Волна погромов докатилась до самого Киева и брызгами крови окропила его предместья.

Я живу, — рассказывает раввин Герцулин, — в слободке Никольской, предместье Киева, состою преподавателем тамошнего маленького ешибота. В воскресенье 31-го августа, с приходом добровольцев, двигавшихся на Киев, стало тревожно среди еврейского населения. Незначительные группы солдат в 10–20 человек отделялись от своих частей и рассыпались по еврейским квартирам. Они громили квартиры, вымогали деньги, осыпая евреев ругательствами и побоями. В этот день не было человеческих жертв, за исключением только одного Найдича, убитого добровольцами за то, что у него будто бы родственник красноармеец. К громившим крестьянам присоединились и местные крестьяне. Все еврейские квартиры были разгромлены до основания, вся домашняя обстановка, — столы, стулья, — расхищена. Еврейское население слободки начало покидать свои жилища и перебираться, кто куда мог, оставляя имущество на произвол судьбы. По уходе евреев, крестьяне стали поджигать оставшиеся пустыми дома.

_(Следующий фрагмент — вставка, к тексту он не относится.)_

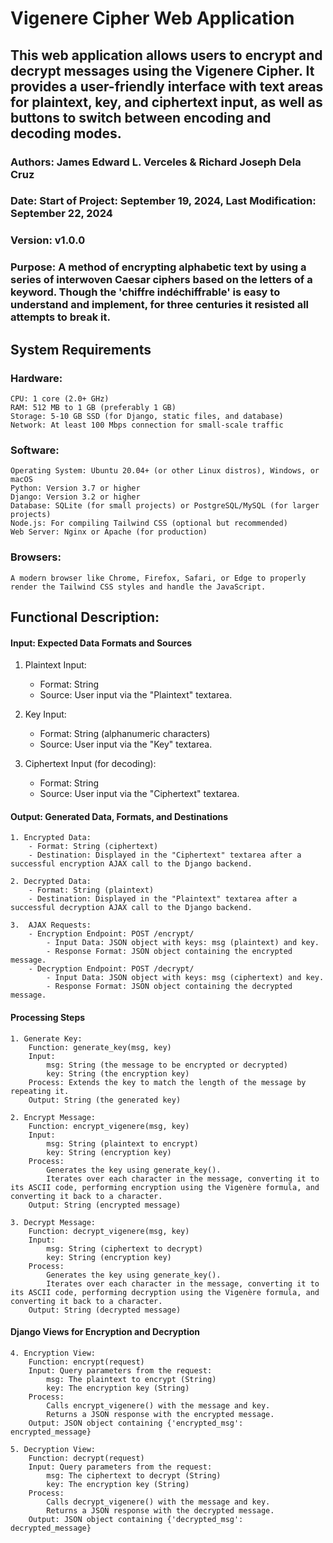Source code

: # Vigenere Cipher Web Application
## This web application allows users to encrypt and decrypt messages using the Vigenere Cipher. It provides a user-friendly interface with text areas for plaintext, key, and ciphertext input, as well as buttons to switch between encoding and decoding modes.

### Authors: James Edward L. Verceles & Richard Joseph Dela Cruz
### Date: Start of Project: September 19, 2024, Last Modification: September 22, 2024
### Version: v1.0.0
### Purpose: A method of encrypting alphabetic text by using a series of interwoven Caesar ciphers based on the letters of a keyword. Though the 'chiffre indéchiffrable' is easy to understand and implement, for three centuries it resisted all attempts to break it.


## System Requirements 

### Hardware:

    CPU: 1 core (2.0+ GHz)
    RAM: 512 MB to 1 GB (preferably 1 GB)
    Storage: 5-10 GB SSD (for Django, static files, and database)
    Network: At least 100 Mbps connection for small-scale traffic

### Software:

    Operating System: Ubuntu 20.04+ (or other Linux distros), Windows, or macOS
    Python: Version 3.7 or higher
    Django: Version 3.2 or higher
    Database: SQLite (for small projects) or PostgreSQL/MySQL (for larger projects)
    Node.js: For compiling Tailwind CSS (optional but recommended)
    Web Server: Nginx or Apache (for production)

### Browsers:

    A modern browser like Chrome, Firefox, Safari, or Edge to properly render the Tailwind CSS styles and handle the JavaScript.

## Functional Description: 

#### Input: Expected Data Formats and Sources

   1. Plaintext Input:
        - Format: String
        - Source: User input via the "Plaintext" textarea.

   2. Key Input:
        - Format: String (alphanumeric characters)
        - Source: User input via the "Key" textarea.

   3. Ciphertext Input (for decoding):
        - Format: String
        - Source: User input via the "Ciphertext" textarea.

#### Output: Generated Data, Formats, and Destinations

    1. Encrypted Data:
        - Format: String (ciphertext)
        - Destination: Displayed in the "Ciphertext" textarea after a successful encryption AJAX call to the Django backend.

    2. Decrypted Data:
        - Format: String (plaintext)
        - Destination: Displayed in the "Plaintext" textarea after a successful decryption AJAX call to the Django backend.

    3.  AJAX Requests:
        - Encryption Endpoint: POST /encrypt/
            - Input Data: JSON object with keys: msg (plaintext) and key.
            - Response Format: JSON object containing the encrypted message.
        - Decryption Endpoint: POST /decrypt/
            - Input Data: JSON object with keys: msg (ciphertext) and key.
            - Response Format: JSON object containing the decrypted message.

#### Processing Steps

    1. Generate Key:
        Function: generate_key(msg, key)
        Input:
            msg: String (the message to be encrypted or decrypted)
            key: String (the encryption key)
        Process: Extends the key to match the length of the message by repeating it.
        Output: String (the generated key)

    2. Encrypt Message:
        Function: encrypt_vigenere(msg, key)
        Input:
            msg: String (plaintext to encrypt)
            key: String (encryption key)
        Process:
            Generates the key using generate_key().
            Iterates over each character in the message, converting it to its ASCII code, performing encryption using the Vigenère formula, and converting it back to a character.
        Output: String (encrypted message)

    3. Decrypt Message:
        Function: decrypt_vigenere(msg, key)
        Input:
            msg: String (ciphertext to decrypt)
            key: String (encryption key)
        Process:
            Generates the key using generate_key().
            Iterates over each character in the message, converting it to its ASCII code, performing decryption using the Vigenère formula, and converting it back to a character.
        Output: String (decrypted message)

#### Django Views for Encryption and Decryption

    4. Encryption View:
        Function: encrypt(request)
        Input: Query parameters from the request:
            msg: The plaintext to encrypt (String)
            key: The encryption key (String)
        Process:
            Calls encrypt_vigenere() with the message and key.
            Returns a JSON response with the encrypted message.
        Output: JSON object containing {'encrypted_msg': encrypted_message}

    5. Decryption View:
        Function: decrypt(request)
        Input: Query parameters from the request:
            msg: The ciphertext to decrypt (String)
            key: The encryption key (String)
        Process:
            Calls decrypt_vigenere() with the message and key.
            Returns a JSON response with the decrypted message.
        Output: JSON object containing {'decrypted_msg': decrypted_message}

В понедельник 1-го сентября я бежал из слободки, успев захватить с собою лишь свой тфилин. Я хотел пробраться как-нибудь в город к знакомым. На Печерске, возле одной из казарм, меня задержал солдат.

— Ты еврей? — спросил он меня.

Я ответил:

— Да.

Он повел меня во двор казармы.

Там были какие-то штатские, хлопотавшие за кого-то из задержанных. Эти незнакомые мне люди попытались просить солдат за меня.

Но им ответили:

— Не ваше дело.

Меня повели на вокзал.

По дороге солдат все время грозил мне, размахивал ружьем, требовал денег, но у меня их не было. А встречавшаяся публика громко выражала свою радость по поводу задержания жидовского комиссара.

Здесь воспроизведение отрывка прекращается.